Why Global Citizens Should Care
COVAX is vital in the fight to ensure everyone around the world can access life-saving COVID-19 vaccines. While safe vaccines are being rolled out, the global response must be collaborative to ensure low-income countries aren’t left behind. You can help by taking action in support of Global Citizen’s ‘Recovery Plan for the World’ here.

COVAX, a global initiative that aims to ramp up vaccine manufacturing and ensure their equitable distribution around the world, has already delivered life-saving COVID-19 jabs to more than 100 countries.

The 100-country milestone was hit when the Caribbean island of St. Lucia received 24,000 doses through the facility, 42 days after the organization delivered its first shipment to Ghana, a release published by Gavi, the Vaccine Alliance, states on Monday. 

The announcement came after deliveries slowed down in part due to a surge in COVID-19 cases in India, which increased demand for doses produced by the Serum Institute of India (SII), one of the facility’s main manufacturers. Additional challenges related to scaling and process optimization have also negatively affected vaccine supply throughout March and April.

World Health Organization (WHO) Director-General Dr. Tedros Adhanom Ghebreyesus and European Commission President Ursula von der Leyen welcomed the news, adding that vaccines had reached some of the world’s most vulnerable regions at a time when communities in conflict-affected areas grapple with the effects of the pandemic.

“As we continue our common race to speed up safe and effective vaccination everywhere, I want to commend COVAX for having delivered first vaccines to 100 countries in every corner of the world, including some of the most vulnerable warn torn countries like Afghanistan and Yemen,” von der Leyen said. “This is a real milestone.”
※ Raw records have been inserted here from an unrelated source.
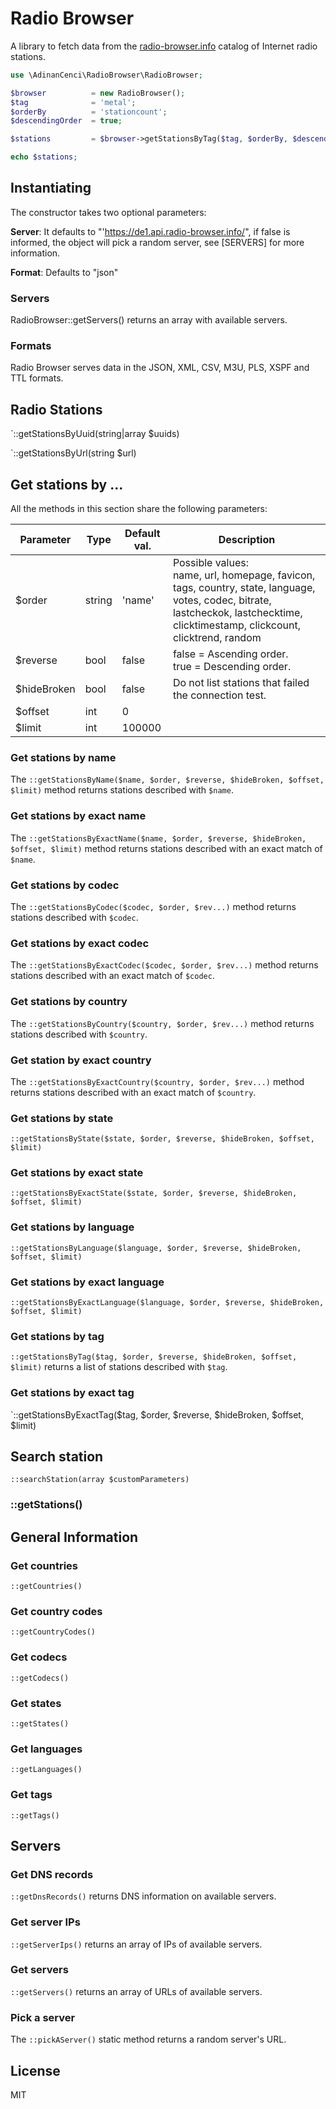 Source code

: # Radio Browser
A library to fetch data from the [radio-browser.info](https://radio-browser.info) catalog of Internet radio stations.

```php
use \AdinanCenci\RadioBrowser\RadioBrowser;

$browser          = new RadioBrowser();
$tag              = 'metal';
$orderBy          = 'stationcount';
$descendingOrder  = true;

$stations         = $browser->getStationsByTag($tag, $orderBy, $descendingOrder);

echo $stations;
```

## Instantiating

The constructor takes two optional parameters:

**Server**: It defaults to "'https://de1.api.radio-browser.info/", if false is informed, the object will pick a random server, see [SERVERS] for more information.

**Format**: Defaults to "json"

### Servers

RadioBrowser::getServers() returns an array with available servers.

### Formats

Radio Browser serves data in the JSON, XML, CSV, M3U, PLS, XSPF and TTL formats.

## Radio Stations

`::getStationsByUuid(string|array $uuids)

`::getStationsByUrl(string $url)

## Get stations by ...

All the methods in this section share the following parameters:

| Parameter   | Type   | Default val. | Description                                                  |
| ----------- | ------ | ------------ | ------------------------------------------------------------ |
| $order      | string | 'name'       | Possible values:<br />name, url, homepage, favicon, tags, country, state, language, votes, codec, bitrate, lastcheckok, lastchecktime, clicktimestamp, clickcount, clicktrend, random |
| $reverse    | bool   | false        | false = Ascending order.<br />true = Descending order.       |
| $hideBroken | bool   | false        | Do not list stations that failed the connection test.        |
| $offset     | int    | 0            |                                                              |
| $limit      | int    | 100000       |                                                              |

### Get stations by name

The `::getStationsByName($name, $order, $reverse, $hideBroken, $offset, $limit)` method returns stations described with `$name`.

### Get stations by exact name

The `::getStationsByExactName($name, $order, $reverse, $hideBroken, $offset, $limit)` method returns stations described with an exact match of `$name`.

### Get stations by codec

The `::getStationsByCodec($codec, $order, $rev...)` method returns stations described with `$codec`.

### Get stations by exact codec

The `::getStationsByExactCodec($codec, $order, $rev...)` method returns stations described with an exact match of `$codec`.

### Get stations by country

The `::getStationsByCountry($country, $order, $rev...)` method returns stations described with `$country`.

### Get station by exact country

The `::getStationsByExactCountry($country, $order, $rev...)` method returns stations described with an exact match of `$country`.

### Get stations by state

`::getStationsByState($state, $order, $reverse, $hideBroken, $offset, $limit)`

### Get stations by exact state

`::getStationsByExactState($state, $order, $reverse, $hideBroken, $offset, $limit)`

### Get stations by language

`::getStationsByLanguage($language, $order, $reverse, $hideBroken, $offset, $limit)`

### Get stations by exact language

`::getStationsByExactLanguage($language, $order, $reverse, $hideBroken, $offset, $limit)`

### Get stations by tag

`::getStationsByTag($tag, $order, $reverse, $hideBroken, $offset, $limit)` returns a list of stations described with `$tag`.

### Get stations by exact tag

`::getStationsByExactTag($tag, $order, $reverse, $hideBroken, $offset, $limit)

## Search station

`::searchStation(array $customParameters)`

### ::getStations()


## General Information

### Get countries
`::getCountries()`

### Get country codes
`::getCountryCodes()`

### Get codecs
`::getCodecs()`

### Get states
`::getStates()`

### Get languages
`::getLanguages()`

### Get tags
`::getTags()`

## Servers

### Get DNS records
`::getDnsRecords()` returns DNS information on available servers.

### Get server IPs
`::getServerIps()` returns an array of IPs of available servers.

### Get servers
`::getServers()` returns an array of URLs of available servers.

### Pick a server
The `::pickAServer()` static method returns a random server's URL.


## License
MIT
By the end of 2021, COVAX aims to deliver 2 billion doses to help end the acute phase of the COVID-19 pandemic. As part of its donor-backed advance market commitment (AMC) guarantee, it places a strong emphasis on giving priority to lower-income countries, which make up 61 of the 100 economies where vaccines have been delivered so far. The facility has stated it will continue to work towards reaching that goal by diversifying its offering and striking up new deals with manufacturers.

But getting vaccines to health care workers and all those who need them the most is no easy task, and additional support from the global community is also needed to address supply challenges and ensure that vaccines are available to everyone, everywhere, Gavi CEO Seth Berkeley said.
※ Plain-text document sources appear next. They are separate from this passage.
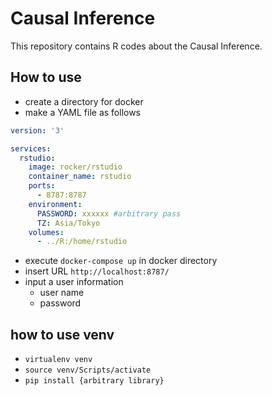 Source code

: # Causal Inference

This repository contains R codes about the Causal Inference.

## How to use

- create a directory for docker
- make a YAML file as follows

```YAML:docker-compose.yml
version: '3'

services:
  rstudio:
    image: rocker/rstudio
    container_name: rstudio
    ports:
      - 8787:8787
    environment:
      PASSWORD: xxxxxx #arbitrary pass
      TZ: Asia/Tokyo
    volumes:
      - ../R:/home/rstudio
```

- execute ```docker-compose up``` in docker directory
- insert URL ```http://localhost:8787/```
- input a user information
  - user name
  - password

## how to use venv

- ```virtualenv venv```
- ```source venv/Scripts/activate```
- ```pip install {arbitrary library}```
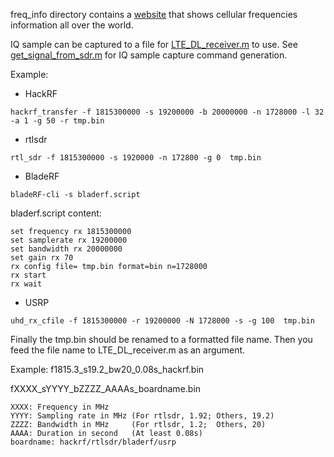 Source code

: freq_info directory contains a [website](https://www.spectrummonitoring.com/frequencies.php) that shows cellular frequencies information all over the world.

IQ sample can be captured to a file for [LTE_DL_receiver.m](https://github.com/JiaoXianjun/LTE-Cell-Scanner/blob/master/Matlab/LTE_DL_receiver.m) to use. See [get_signal_from_sdr.m](https://github.com/JiaoXianjun/LTE-Cell-Scanner/blob/master/Matlab/get_signal_from_sdr.m) for IQ sample capture command generation.

Example:

- HackRF
```
hackrf_transfer -f 1815300000 -s 19200000 -b 20000000 -n 1728000 -l 32 -a 1 -g 50 -r tmp.bin
```

- rtlsdr
```
rtl_sdr -f 1815300000 -s 1920000 -n 172800 -g 0  tmp.bin
```

- BladeRF
```
bladeRF-cli -s bladerf.script
```
bladerf.script content:
```
set frequency rx 1815300000
set samplerate rx 19200000
set bandwidth rx 20000000
set gain rx 70
rx config file= tmp.bin format=bin n=1728000
rx start
rx wait
```

- USRP
```
uhd_rx_cfile -f 1815300000 -r 19200000 -N 1728000 -s -g 100  tmp.bin
```

Finally the tmp.bin should be renamed to a formatted file name. Then you feed the file name to LTE_DL_receiver.m as an argument. 

Example: f1815.3_s19.2_bw20_0.08s_hackrf.bin

fXXXX_sYYYY_bZZZZ_AAAAs_boardname.bin
```
XXXX: Frequency in MHz
YYYY: Sampling rate in MHz (For rtlsdr, 1.92; Others, 19.2)
ZZZZ: Bandwidth in MHz     (For rtlsdr, 1.2;  Others, 20)
AAAA: Duration in second   (At least 0.08s)
boardname: hackrf/rtlsdr/bladerf/usrp
```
“We still face a daunting challenge as we seek to end the acute stage of the pandemic," Berkeley said. "As we continue with the largest and most rapid global vaccine rollout in history, this is no time for complacency."
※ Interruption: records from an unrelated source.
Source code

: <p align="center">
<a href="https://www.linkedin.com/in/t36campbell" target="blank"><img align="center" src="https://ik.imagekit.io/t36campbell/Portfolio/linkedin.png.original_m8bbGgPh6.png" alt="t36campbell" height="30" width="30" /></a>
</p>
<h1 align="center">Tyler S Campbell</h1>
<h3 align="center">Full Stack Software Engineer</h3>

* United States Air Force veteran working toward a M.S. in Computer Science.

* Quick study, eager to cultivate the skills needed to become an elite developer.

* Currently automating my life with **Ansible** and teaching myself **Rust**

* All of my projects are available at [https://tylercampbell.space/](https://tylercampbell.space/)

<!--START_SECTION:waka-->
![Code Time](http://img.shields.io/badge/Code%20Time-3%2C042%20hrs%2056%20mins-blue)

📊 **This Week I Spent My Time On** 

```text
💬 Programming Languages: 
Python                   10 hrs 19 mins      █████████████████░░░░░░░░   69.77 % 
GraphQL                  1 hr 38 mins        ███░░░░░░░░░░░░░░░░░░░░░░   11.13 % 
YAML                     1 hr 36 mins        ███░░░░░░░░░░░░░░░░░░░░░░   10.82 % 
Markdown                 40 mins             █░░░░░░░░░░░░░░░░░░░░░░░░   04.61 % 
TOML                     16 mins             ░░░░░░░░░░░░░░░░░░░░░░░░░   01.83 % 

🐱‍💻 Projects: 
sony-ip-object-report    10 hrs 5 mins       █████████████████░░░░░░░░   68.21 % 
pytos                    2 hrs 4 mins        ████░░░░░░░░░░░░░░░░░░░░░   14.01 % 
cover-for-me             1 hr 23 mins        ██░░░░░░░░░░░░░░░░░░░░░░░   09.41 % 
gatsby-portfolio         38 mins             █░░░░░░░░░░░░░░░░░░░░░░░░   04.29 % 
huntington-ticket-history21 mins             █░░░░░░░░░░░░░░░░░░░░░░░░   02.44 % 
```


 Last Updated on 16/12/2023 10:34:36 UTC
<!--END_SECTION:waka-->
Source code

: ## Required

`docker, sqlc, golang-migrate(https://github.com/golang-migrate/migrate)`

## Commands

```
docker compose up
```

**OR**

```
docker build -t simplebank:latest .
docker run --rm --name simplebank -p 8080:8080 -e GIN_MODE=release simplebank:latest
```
To help the facility achieve its targets by the end of the year and speed up the vaccine rollout in poorer countries, more funding is needed, according to the United Nations. An additional $2 billion commitment from world leaders could go a long way in securing up to 1.8 billion doses for the rest of the world.

Meanwhile, high-income countries can also contribute to the success of COVAX by combating vaccine hogging and donating their excess doses as soon as possible. Pharmaceutical companies can also do their part by setting non-profit prices and waiving intellectual property rights on COVID-19 vaccines.

“This is no time to celebrate; it is time to accelerate,” said UNICEF Executive Director Henrietta Fore. "With variants emerging all over the world, we need to speed up global rollout. To do this, we need governments, along with other partners, to take necessary steps to increase supply, including by simplifying barriers to intellectual property rights, eliminating direct and indirect measures that restrict exports of COVID-19 vaccines, and donating excess vaccine doses as quickly as possible.”